One of the best tried-and-true ways to increase traffic without breaking the bank is to focus on product seeding. That means if you’re selling a physical product, send it to influencers and would-be customers. If you’re a software company, offer free demos. You can also generate valuable press by offering a first look at your products.
Direct referrals are another key way to get your product out there. So once you find a customer, make sure they’re happy. This means investing in customer service and education. Make sure you listen to and address their pain points and offer resources about your product or service when you can. Word of mouth doesn’t need to come just from “influencers.”

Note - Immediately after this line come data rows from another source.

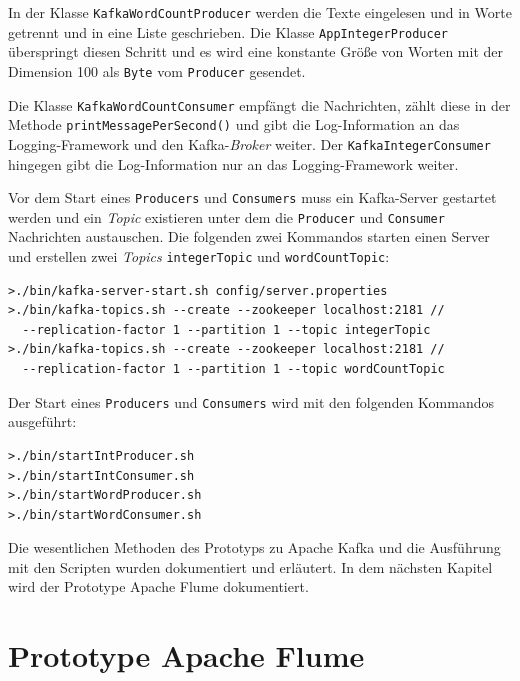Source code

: In der Klasse \texttt{KafkaWordCountProducer} werden die Texte eingelesen und in Worte getrennt und in eine Liste geschrieben. Die Klasse \texttt{AppIntegerProducer} überspringt diesen Schritt und es wird eine konstante Größe von Worten mit der Dimension 100 als \texttt{Byte} vom \texttt{Producer} gesendet.

Die Klasse \texttt{KafkaWordCountConsumer} empfängt die Nachrichten, zählt diese in der Methode \texttt{printMessagePerSecond()} und gibt die Log-Information an das Logging-Framework und den Kafka-\textit{Broker} weiter. Der \texttt{KafkaIntegerConsumer} hingegen gibt die Log-Information nur an das Logging-Framework weiter.

Vor dem Start eines \texttt{Producers} und \texttt{Consumers} muss ein Kafka-Server gestartet werden und ein \textit{Topic} existieren unter dem die \texttt{Producer} und \texttt{Consumer} Nachrichten austauschen. Die folgenden zwei Kommandos starten einen Server und erstellen zwei \textit{Topics} \texttt{integerTopic} und \texttt{wordCountTopic}:

\begin{verbatim}
>./bin/kafka-server-start.sh config/server.properties
>./bin/kafka-topics.sh --create --zookeeper localhost:2181 // 
  --replication-factor 1 --partition 1 --topic integerTopic
>./bin/kafka-topics.sh --create --zookeeper localhost:2181 // 
  --replication-factor 1 --partition 1 --topic wordCountTopic
\end{verbatim}

Der Start eines \texttt{Producers} und \texttt{Consumers} wird mit den folgenden Kommandos ausgeführt:

\begin{verbatim}
>./bin/startIntProducer.sh
>./bin/startIntConsumer.sh
>./bin/startWordProducer.sh
>./bin/startWordConsumer.sh
\end{verbatim}

Die wesentlichen Methoden des Prototyps zu Apache Kafka und die Ausführung mit den Scripten wurden dokumentiert und erläutert. In dem nächsten Kapitel wird der Prototype Apache Flume dokumentiert.


\section{Prototype Apache Flume}
\label{sec:prot:flume}

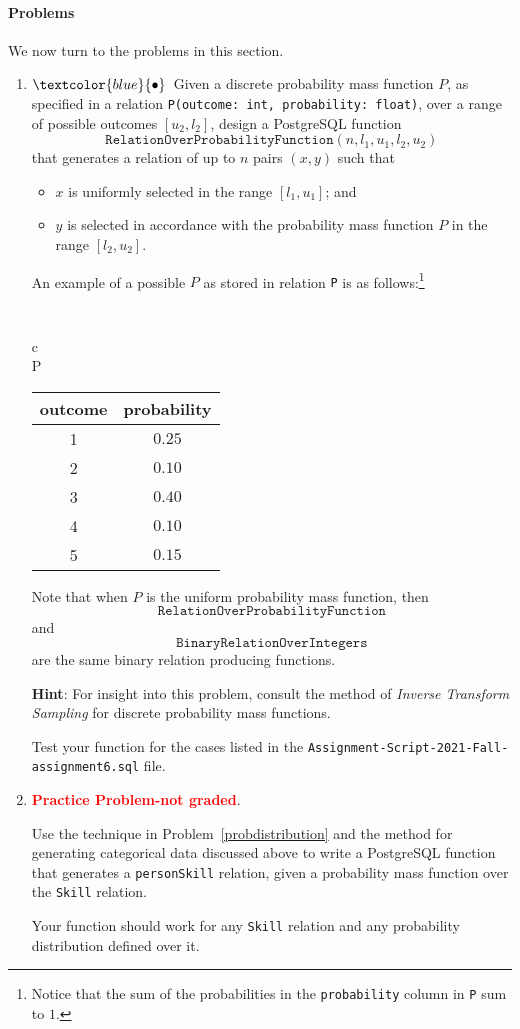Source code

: \documentclass{article}
\newcommand{\bluebullet}{$\textcolor{blue}{\bullet}$}
\begin{document}
\paragraph{Problems}
We now turn to the problems in this section.
\begin{enumerate}[resume]
\item\label{probdistribution}\bluebullet\  Given a discrete probability mass function $P$, as specified in a relation {\tt P(outcome: int, probability: float)}, over a range of possible outcomes $[u_2,l_2]$, design a PostgreSQL function 
\[\mathtt{RelationOverProbabilityFunction}(n,l_1,u_1,l_2,u_2)\] that generates a relation of up to $n$ pairs $(x,y)$ such that
\begin{itemize}
\item  $x$ is uniformly selected in the range $[l_1,u_1]$; and
\item  $y$ is selected in accordance with the probability mass function $P$ in the range $[l_2,u_2]$.
\end{itemize}

An example of a possible $P$ as stored in relation {\tt P} is as follows:\footnote{Notice that the sum of the probabilities in the {\tt probability} column in {\tt P} sum to $1$.}
\begin{center}
{\tt 
\begin{tabular}{c} \\
P \\
\begin{tabular}{cc}
outcome & probability \\ \hline
1 & $0.25$ \\ 
2 & $0.10$ \\
3 & $0.40$ \\
4 & $0.10$ \\
5 & $0.15$ \\
\end{tabular}
\end{tabular}
}
\end{center}

Note that when $P$ is the uniform probability mass function, then
\[\mathtt{RelationOverProbabilityFunction}\]
and
\[\mathtt{BinaryRelationOverIntegers}\] are the same binary relation producing functions.

{\bf Hint}:  For insight into this problem, consult the method of 
\emph{Inverse Transform Sampling} for discrete probability mass functions.

Test your function for the cases listed in the {\tt Assignment-Script-2021-Fall-assignment6.sql} file.

\item \textcolor{red}{\bf Practice Problem-not graded}.

Use the technique in Problem~\ref{probdistribution} and the method for generating categorical data discussed above to
write a PostgreSQL function that generates a {\tt personSkill} relation, given a probability mass function over the {\tt Skill} relation.   

Your function should work for any {\tt Skill} relation and any probability distribution defined over it.
\end{enumerate}
\end{document}
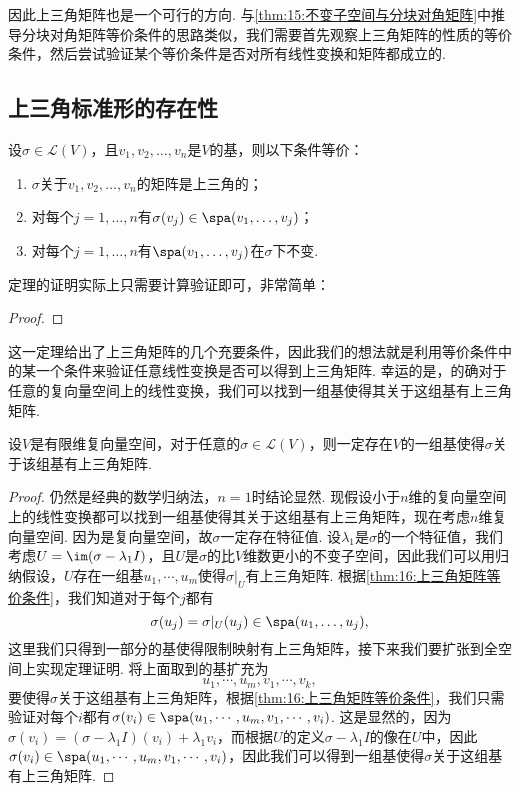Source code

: 因此上三角矩阵也是一个可行的方向. 与\autoref{thm:15:不变子空间与分块对角矩阵}中推导分块对角矩阵等价条件的思路类似，我们需要首先观察上三角矩阵的性质的等价条件，然后尝试验证某个等价条件是否对所有线性变换和矩阵都成立的.

\subsection{上三角标准形的存在性}

\begin{theorem} \label{thm:16:上三角矩阵等价条件}
    设$\sigma\in \mathcal{L}(V)$，且$v_1,v_2,\ldots,v_n$是$V$的基，则以下条件等价：
    \begin{enumerate}
        \item $\sigma$关于$v_1,v_2,\ldots,v_n$的矩阵是上三角的；

        \item 对每个$j=1,\ldots,n$有$\sigma(v_j)\in\spa(v_1,\ldots,v_j)$；

        \item 对每个$j=1,\ldots,n$有$\spa(v_1,\ldots,v_j)$在$\sigma$下不变.
    \end{enumerate}
\end{theorem}
定理的证明实际上只需要计算验证即可，非常简单：
\begin{proof}

\end{proof}

这一定理给出了上三角矩阵的几个充要条件，因此我们的想法就是利用等价条件中的某一个条件来验证任意线性变换是否可以得到上三角矩阵. 幸运的是，的确对于任意的复向量空间上的线性变换，我们可以找到一组基使得其关于这组基有上三角矩阵.
\begin{theorem}\label{thm:16:上三角矩阵存在}
    设$V$是有限维复向量空间，对于任意的$\sigma\in \mathcal{L}(V)$，则一定存在$V$的一组基使得$\sigma$关于该组基有上三角矩阵.
\end{theorem}
\begin{proof}
    仍然是经典的数学归纳法，$n=1$时结论显然. 现假设小于$n$维的复向量空间上的线性变换都可以找到一组基使得其关于这组基有上三角矩阵，现在考虑$n$维复向量空间. 因为是复向量空间，故$\sigma$一定存在特征值. 设$\lambda_1$是$\sigma$的一个特征值，我们考虑$U=\im(\sigma-\lambda_1 I)$，且$U$是$\sigma$的比$V$维数更小的不变子空间，因此我们可以用归纳假设，$U$存在一组基$u_1,\cdots,u_m$使得$\sigma\vert_U$有上三角矩阵. 根据\autoref{thm:16:上三角矩阵等价条件}，我们知道对于每个$j$都有
    \[\sigma(u_j)=\sigma\vert_U(u_j)\in\spa(u_1,\ldots,u_j),\]
    这里我们只得到一部分的基使得限制映射有上三角矩阵，接下来我们要扩张到全空间上实现定理证明. 将上面取到的基扩充为
    \[u_1,\cdots,u_m,v_1,\cdots,v_k,\]
    要使得$\sigma$关于这组基有上三角矩阵，根据\autoref{thm:16:上三角矩阵等价条件}，我们只需验证对每个$i$都有$\sigma(v_i)\in\spa(u_1,\cdots,u_m,v_1,\cdots,v_i)$. 这是显然的，因为$\sigma(v_i)=(\sigma-\lambda_1 I)(v_i)+\lambda_1 v_i$，而根据$U$的定义$\sigma-\lambda_1 I$的像在$U$中，因此$\sigma(v_i)\in\spa(u_1,\cdots,u_m,v_1,\cdots,v_i)$，因此我们可以得到一组基使得$\sigma$关于这组基有上三角矩阵.
\end{proof}


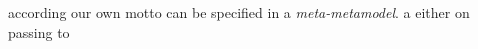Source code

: according our own motto can be specified in a \emph{meta-metamodel}. 
% 
a 
either 
% 
% 
on 
passing 
to 
% 
% 
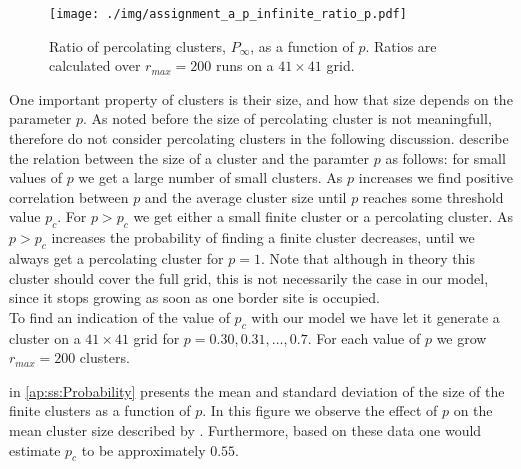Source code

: \begin{figure}%
	\centering
	\texttt{[image: ./img/assignment\_a\_p\_infinite\_ratio\_p.pdf]}
	\caption{Ratio of percolating clusters, $P_\infty$, as a function of $p$. Ratios are calculated over $r_{max} = 200$ runs on a $41 \times 41$ grid.}
	\label{fig:experiment:prob:p_inf_ratio}
\end{figure}



One important property of clusters is their size, and how that size depends on the parameter $p$. As noted before the size of percolating cluster is not meaningfull, therefore do not consider percolating clusters in the following discussion. \textcite{kenzel1997physics} describe the relation between the size of a cluster and the paramter $p$ as follows: for small values of $p$ we get a large number of small clusters. As $p$ increases we find positive correlation between $p$ and the average cluster size until $p$ reaches some threshold value $p_c$. For $p > p_c$ we get either a small finite cluster or a percolating cluster. As $p > p_c$ increases the probability of finding a finite cluster decreases, until we always get a percolating cluster for $p =1 $. Note that although in theory this cluster should cover the full grid, this is not necessarily the case in our model, since it stops growing as soon as one border site is occupied.\\

To find an indication of the value of $p_c$ with our model we have let it generate a cluster on a $41 \times 41$ grid for $p = 0.30, 0.31, \dotsc, 0.7$. For each value of $p$ we grow $r_{max} = 200$ clusters. 

 in \cref{ap:ss:Probability} presents the mean and standard deviation of the size of the finite clusters as a function of $p$. In this figure we observe the effect of $p$ on the mean cluster size described by \citeauthor{kenzel1997physics}. Furthermore, based on these data one would estimate $p_c$ to be approximately $0.55$. 


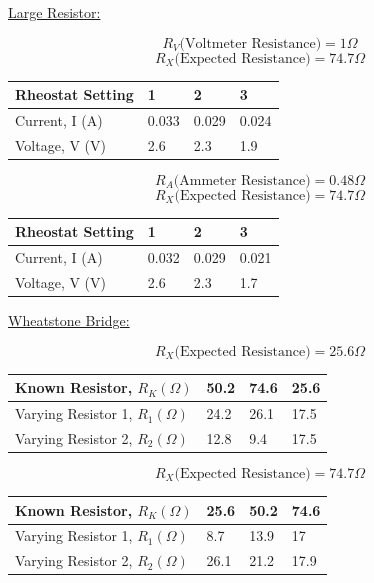\documentclass[11pt, titlepage]{article}
\begin{document}
\underline{Large Resistor:}
\begin{center}
$$R_V \text{(Voltmeter Resistance)}= 1 \Omega$$
$$R_X \text{(Expected Resistance)}= 74.7 \Omega$$
\begin{tabular}
{|m{9em}|m{7em}|m{7em}|m{7em}|}
\hline
Rheostat Setting & 1 & 2 & 3 \\
\hline
Current, I (A) & 0.033 & 0.029 & 0.024 \\
\hline
Voltage, V (V) & 2.6 & 2.3 & 1.9 \\
\hline
\end{tabular}
\end{center}

\begin{center}
$$R_A \text{(Ammeter Resistance)}= 0.48 \Omega$$
$$R_X \text{(Expected Resistance)}= 74.7 \Omega$$
\begin{tabular}
{|m{9em}|m{7em}|m{7em}|m{7em}|}
\hline
Rheostat Setting & 1 & 2 & 3 \\
\hline
Current, I (A) & 0.032 & 0.029 & 0.021 \\
\hline
Voltage, V (V) & 2.6 & 2.3 & 1.7 \\
\hline
\end{tabular}
\end{center}

\underline{Wheatstone Bridge:}
\begin{center}
$$R_X \text{(Expected Resistance)}= 25.6 \Omega$$
\begin{tabular}
{|m{9em}|m{7em}|m{7em}|m{7em}|}
\hline
Known Resistor, $R_K (\Omega)$ & 50.2 & 74.6 & 25.6 \\
\hline
Varying Resistor 1, $R_1 (\Omega)$ & 24.2 & 26.1 & 17.5 \\
\hline
Varying Resistor 2, $R_2 (\Omega)$ & 12.8 & 9.4 & 17.5 \\
\hline
\end{tabular}
\end{center}

\begin{center}
$$R_X \text{(Expected Resistance)}= 74.7 \Omega$$
\begin{tabular}
{|m{9em}|m{7em}|m{7em}|m{7em}|}
\hline
Known Resistor, $R_K (\Omega)$ & 25.6 & 50.2 & 74.6 \\
\hline
Varying Resistor 1, $R_1 (\Omega)$ & 8.7 & 13.9 & 17 \\
\hline
Varying Resistor 2, $R_2 (\Omega)$ & 26.1 & 21.2 & 17.9 \\
\hline
\end{tabular}
\end{center}
\end{document}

Finally, there’s nothing wrong with some good, old-fashioned conversation. Email consumers directly and ask how they found you and what they think of your product. Once you’ve established a dialogue, encourage them to pass the word on to their friends, and ask for testimonials.
These methods might not be the sexiest, but don’t fall into the trap of thinking you’re above them. I personally drafted every single customer email for several years, and I now have loyal, lifelong customers to show for it.
2. Don’t set unrealistic expectations for success.
If you’re looking to make a quick buck, starting a company is just about the worst way to do it. Building a stable company takes time, whether it’s digital-first or traditional retail.
And while certain aspects of building a company—like scaling—are faster online, other aspects—like hiring, HR, operations, and inventory—don’t come with any convenient shortcuts.
Digital cost margins can also be deceiving. Say a product costs you $3 to make, retails for $5 wholesale, and sells for $10 dollars on your website. If you sell it online, in theory, you’d make $7, whereas if you sell it at Target, you’d only make $2. It doesn’t take a math whiz to see which makes you more money—or does it?
It may seem like selling online is the obvious choice, but there are many other factors that you might not be accounting for, like the cost of building the platform, customer service, and online fulfillment. Shipping even small quantities at a time can cost a lot of money, whereas with wholesale, the cost per unit of shipping is much cheaper.
In other words, you may think you have a sustainable model, but then the cost structure catches you by surprise and you have to continue to raise money.
Before you dive headfirst into the digital-first world, know what you’re getting into. It can be the difference between sinking or swimming.
3. Find the right in-person channels to connect with your customers.
We didn’t open our own brick-and-mortar store until five years into the business.
Now, at that point, we weren’t only selling online—we had already sold our superfood products to major retailers like Whole Foods. But we wanted to build a community and allow people to interact with our products in person on our terms. And the timing felt right. We had enough traction and money to afford a store in the heart of Venice Beach, California, where we’re headquartered. Thus, the Shroom Room was born.
A physical storefront isn’t necessary for all businesses, but you do need some sort of in-person strategy for customers to interact with you and your product.
You can shell out a lot of cash on a mattress or glasses online, but you’ll feel much better about your purchase if you have the opportunity to lay on the mattress or try on the glasses first. When you interact with a product in person, it’s a more memorable and emotional experience.
Every consumer brand today will eventually become an omnichannel brand anyway, so you have to find ways to connect with your customers—whether it’s at events, pop-ups, trunk shows, or conferences. In the past few years, we’ve seen a number of digital-first brands experiment with in-person experiences. For example, Amazon opened its first actual bookstore in 2016. Online brands Warby Parker, Bonobos, Birchbox, Glossier, and Casper have opened brick-and-mortar stores as well.
Obviously, online shopping isn’t going anywhere, but to be successful, you have to know how to navigate that world. And at the end of the day, the same principles that apply to selling products in person work online: Authenticity. Operational excellence. Fiscal discipline. Empathy.
When you care for your customers and provide quality products and services at a fair price, business will come to you—wherever you are.